In the 1970s, it was made practically extinct by aluminum and vinyl siding salesman.
Don't get me wrong; I'm not shedding a tear for insulbrick, even though I grew up in a little house in East York that was enrobed in great big lavender-coloured sheets of it. It's just that, as the architourist, I feel a responsibility to present things you've been too busy to notice, and, lately, I've been thinking about how building materials come into and go out of fashion, like, well, fashion.
Many materials have gone the way of the dodo, but some didn't deserve to die. Insulbrick, when you can find it at all, effortlessly demonstrates the myriad reasons for its fall from grace: it bulges, curls, and when it rips, which is often, it leaves behind a disgusting black residue. And it never fooled anyone into thinking it was real brick or stone. (Interestingly, it's called "ghetto brick" in the Southern United States.)
But fellow dodo T-111 siding -- tongue-and-groove plywood sheets that fit together to form a seamless covering with a nice geometric look -- might be poised to make a comeback. Recently, a New York Times article on a couple in Stone Ridge, N.Y., explained how architect Erin Vali kept costs on their house to $185 (U.S.) a square foot. One of the biggest cost-saving measures, author Elaine Louie wrote, was the choice of T-111 fir plywood "at $2.37 a square foot, instead of the conventional two layers of materials, which would have cost about $6.60 a square foot."
Looking around the Midland Park subdivision were I live, I had to smile at all the T-111 that architect Ted Ross chose more than 45 years ago. It still looks good, so it's a mystery why more builders don't use the stuff.
Unfortunately, some materials get forever linked to a particular era, making it hard to use them without irony.
Glass block, for example, was first used in the early 1800s to allow light to penetrate the bowels of ships, but it's usually associated with just two eras. Beginning with the Maison de Verre in Paris, the art deco age of the 1930s went nuts for it, and by the 1940s it was everywhere, including in ordinary Toronto buildings. Then, it found new life in the Miami Vice-inspired interiors of the 1980s, except this time there usually was hidden neon lighting in hot pink or lime green involved.

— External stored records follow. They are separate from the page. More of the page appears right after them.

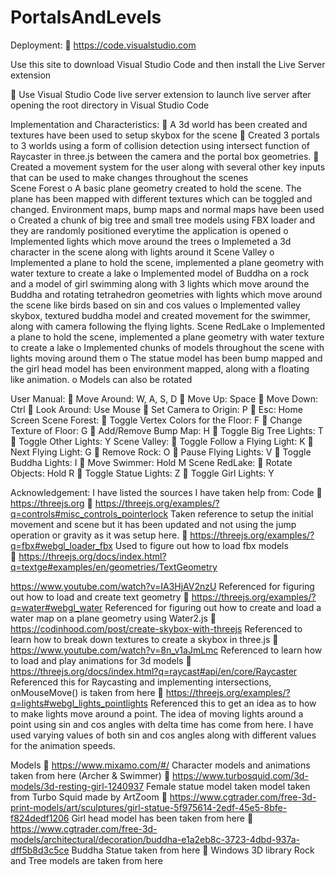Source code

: # PortalsAndLevels

Deployment:
	https://code.visualstudio.com

Use this site to download Visual Studio Code and then install the Live Server extension

	Use Visual Studio Code live server extension to launch live server after opening the root directory in Visual Studio Code

Implementation and Characteristics:
	A 3d world has been created and textures have been used to setup skybox for the scene
	Created 3 portals to 3 worlds using a form of collision detection using intersect function of Raycaster in three.js between the camera and the portal box geometries.
	Created a movement system for the user along with several other key inputs that can be used to make changes throughout the scenes  
Scene Forest
o	A basic plane geometry created to hold the scene. The plane has been mapped with different textures which can be toggled and changed. Environment maps, bump maps and normal maps have been used
o	Created a chunk of big tree and small tree models using FBX loader and they are randomly positioned everytime the application is opened
o	Implemented lights which move around the trees
o	Implemeted a 3d character in the scene along with lights around it
Scene Valley
o	Implemented a plane to hold the scene, implemented a plane geometry with water texture to create a lake
o	Implemented model of Buddha on a rock and a model of girl swimming along with 3 lights which move around the Buddha and rotating tetrahedron geometries with lights which move around the scene like birds based on sin and cos values
o	Implemented valley skybox, textured buddha model and created movement for the swimmer, along with camera following the flying lights. 
Scene RedLake
o	Implemented a plane to hold the scene, implemented a plane geometry with water texture to create a lake
o	Implemented chunks of models throughout the scene with lights moving around them
o	The statue model has been bump mapped and the girl head model has been environment mapped, along with a floating like animation. 
o	Models can also be rotated


User Manual:
	Move Around: W, A, S, D
	Move Up: Space
	Move Down: Ctrl
	Look Around: Use Mouse
	Set Camera to Origin: P
	Esc: Home Screen
Scene Forest:
	Toggle Vertex Colors for the Floor: F
	Change Texture of Floor: G
	Add/Remove Bump Map: H
	Toggle Big Tree Lights: T
	Toggle Other Lights: Y
Scene Valley:
	Toggle Follow a Flying Light: K
	Next Flying Light: G
	Remove Rock: O
	Pause Flying Lights: V
	Toggle Buddha Lights: I
	Move Swimmer: Hold M
Scene RedLake:
	Rotate Objects: Hold R
	Toggle Statue Lights: Z
	Toggle Girl Lights: Y







Acknowledgement:
I have listed the sources I have taken help from:
	Code
	https://threejs.org
	https://threejs.org/examples/?q=controls#misc_controls_pointerlock
Taken reference to setup the initial movement and scene but it has been updated and not using the jump operation or gravity as it was setup here.
	https://threejs.org/examples/?q=fbx#webgl_loader_fbx
Used to figure out how to load fbx models  
	https://threejs.org/docs/index.html?q=textge#examples/en/geometries/TextGeometry

https://www.youtube.com/watch?v=IA3HjAV2nzU
Referenced for figuring out how to load and create text geometry
	https://threejs.org/examples/?q=water#webgl_water
Referenced for figuring out how to create and load a water map on a plane geometry using Water2.js
	https://codinhood.com/post/create-skybox-with-threejs
Referenced to learn how to break down textures to create a skybox in three.js
	https://www.youtube.com/watch?v=8n_v1aJmLmc
Referenced to learn how to load and play animations for 3d models
	https://threejs.org/docs/index.html?q=raycast#api/en/core/Raycaster
Referenced this for Raycasting and implementing intersections, onMouseMove() is taken from here
	https://threejs.org/examples/?q=lights#webgl_lights_pointlights
Referenced this to get an idea as to how to make lights move around a point. The idea of moving lights around a point using sin and cos angles with delta time has come from here. I have used varying values of both sin and cos angles along with different values for the animation speeds. 

Models
	https://www.mixamo.com/#/
Character models and animations taken from here (Archer & Swimmer)
	https://www.turbosquid.com/3d-models/3d-resting-girl-1240937
Female statue model taken model taken from Turbo Squid made by ArtZoom
	https://www.cgtrader.com/free-3d-print-models/art/sculptures/girl-statue-5f975614-2edf-45e5-8bfe-f824dedf1206
Girl head model has been taken from here
	https://www.cgtrader.com/free-3d-models/architectural/decoration/buddha-e1a2eb8c-3723-4dbd-937a-dff5b8d3c5ce
Buddha Statue taken from here
	Windows 3D library
Rock and Tree models are taken from here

Sandwiched between the Jazz Age and the Don Johnson Age was the Age of Glazed Brick. Although it has actually been around for centuries, glazed brick's sleek and shiny complexion, combined with the fact that modernist architects used it excessively, will forever link it to the 1950s and '60s.
It's at its best when used as punctuation beside a matte brick wall. Found on only a small percentage of single-family homes, glazed brick was practically a worldwide standard for office and apartment buildings in the postwar period.
"Flagcrete" cladding, on the other hand, was a phenomena of the Sun Belt states in general, and California "Googie coffee shop" architecture in particular. Impossible to buy today, it was an artificial flagstone made by pouring concrete into thin moulds to create a lightweight alternative to the real thing.
In Toronto, the only exterior example I've found is Senior's Restaurant on Yonge Street south of St. Clair Avenue. For interiors, I need look no further than my own rec room fireplace, and the hundreds of others in suburban Ontario, although in our neck of the woods it's more likely to be called "angelstone." Today, its closest cousin is Cultured Stone by Owens Corning.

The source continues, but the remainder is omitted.